Let me detail the complete implementation across the three focus areas:

Greengrass Stream Manager: This is the foundation of our resilient architecture. Stream Manager runs as a system component on each Greengrass core and provides persistent message queuing with automatic retry. We configured streams with a 7-day retention policy and 10MB size limit per stream. Each manufacturing line has a dedicated stream named predictions-line-{lineId}. The ML inference component publishes predictions to these streams using the Stream Manager SDK. Configuration includes automatic export to IoT Core when connectivity is available, but the critical feature is local persistence - if cloud connectivity drops, predictions accumulate locally and sync when the network returns. This ensures zero data loss during network outages, which are common in our factory environments.

Lambda Integration: We use two Lambda functions in the workflow.
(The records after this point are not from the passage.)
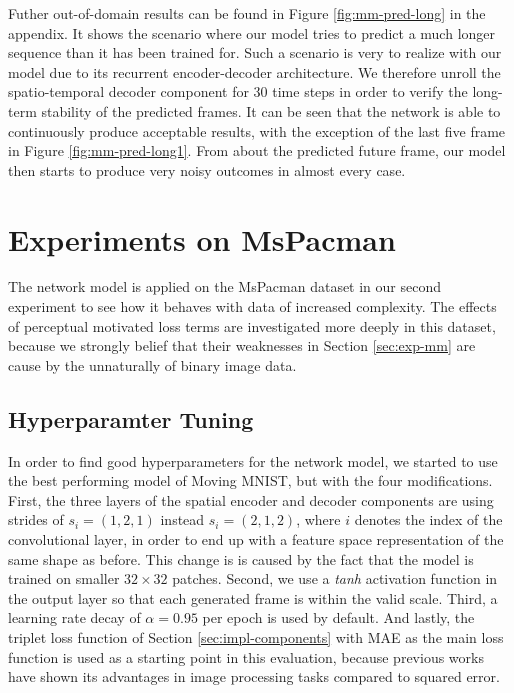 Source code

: Futher out-of-domain results can be found in Figure \ref{fig:mm-pred-long} in the appendix. It shows the scenario where our model tries to predict a much longer sequence than it has been trained for. Such a scenario is very to realize with our model due to its recurrent encoder-decoder architecture. We therefore unroll the spatio-temporal decoder component for \num{30} time steps in order to verify the long-term stability of the predicted frames. It can be seen that the network is able to continuously produce acceptable results, with the exception of the last five frame in Figure \ref{fig:mm-pred-long1}. From about the  predicted future frame, our model then starts to produce very noisy outcomes in almost every case.


\section{Experiments on MsPacman} \label{sec:exp-pac}

The network model is applied on the MsPacman dataset in our second experiment to see how it behaves with data of increased complexity. The effects of perceptual motivated loss terms are investigated more deeply in this dataset, because we strongly belief that their weaknesses in Section \ref{sec:exp-mm} are cause by the unnaturally of binary image data.


\subsection{Hyperparamter Tuning}

In order to find good hyperparameters for the network model, we started to use the best performing model of Moving MNIST, but with the four modifications. First, the three layers of the spatial encoder and decoder components are using strides of $s_i=(1, 2, 1)$ instead $s_i=(2, 1, 2)$, where $i$ denotes the index of the convolutional layer, in order to end up with a feature space representation of the same shape as before. This change is is caused by the fact that the model is trained on smaller $32 \times 32$ patches. Second, we use a \textit{tanh} activation function in the output layer so that each generated frame is within the valid scale. Third, a learning rate decay of $\alpha=0.95$ per epoch is used by default. And lastly, the triplet loss function of Section \ref{sec:impl-components} with MAE as the main loss function is used as a starting point in this evaluation, because previous works have shown its advantages in image processing tasks compared to squared error.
The first Lambda subscribes to IoT Core topics where Stream Manager exports predictions. It enriches the prediction data by querying DynamoDB for equipment metadata (asset ID, location, maintenance history, criticality level). The enrichment adds context that the ERP system needs to properly route and prioritize work orders. The second Lambda handles the actual ERP integration. It applies business rules to filter predictions (severity threshold, deduplication, persistence check), constructs the work order payload according to our ERP’s API schema, and makes the REST API call with OAuth authentication. Both Lambdas include comprehensive error handling with CloudWatch alarms for failed invocations. The Lambda functions are idempotent - they check if a work order already exists for the equipment before creating a new one.

ERP API Automation: Our ERP exposes a REST API for work order creation. The integration Lambda constructs a JSON payload that includes equipment ID, predicted failure type, severity score, recommended maintenance action, and estimated time to failure. The API call uses OAuth 2.0 client credentials flow - the Lambda retrieves credentials from Secrets Manager and caches tokens for the 1-hour validity period. For resilience, we implemented exponential backoff retry with jitter (3 attempts over 15 minutes). If all retries fail, the message goes to a DLQ for manual review. The ERP API returns a work order ID which we store in DynamoDB to prevent duplicate creation. We also update the device shadow with the work order ID, allowing technicians to see which work orders are associated with each piece of equipment.

For operational adoption, we ran a 30-day pilot where automated work orders were created but flagged as ‘AI-Generated’ requiring supervisor approval. This built trust as the team saw the prediction accuracy. After the pilot, we moved to automatic creation for high-confidence predictions (score > 0.8) while medium-confidence predictions (0.5-0.8) still require approval. The maintenance team now reviews a dashboard showing prediction accuracy trends, which has improved their confidence in the system.

Performance metrics: average end-to-end latency from prediction to work order creation is 45 seconds (edge inference 5s, Stream Manager export 10s, Lambda processing 15s, ERP API call 15s). During a recent 8-hour network outage, the system queued 127 predictions locally and successfully synced them all when connectivity returned, with no manual intervention required.

We use OAuth 2.0 with a dedicated service account that has permissions only for the maintenance module. The Lambda function refreshes tokens automatically. For ERP downtime, Stream Manager is key - it queues messages locally on the Greengrass core with configurable retention (we use 7 days). When the ERP comes back online, the Lambda processes the backlog in order. We’ve also implemented exponential backoff retry logic to avoid overwhelming the ERP during recovery.

How granular are your predictions? Are you creating a work order for every single prediction, or do you aggregate multiple predictions before triggering ERP integration? I’m concerned about generating too many work orders for minor issues.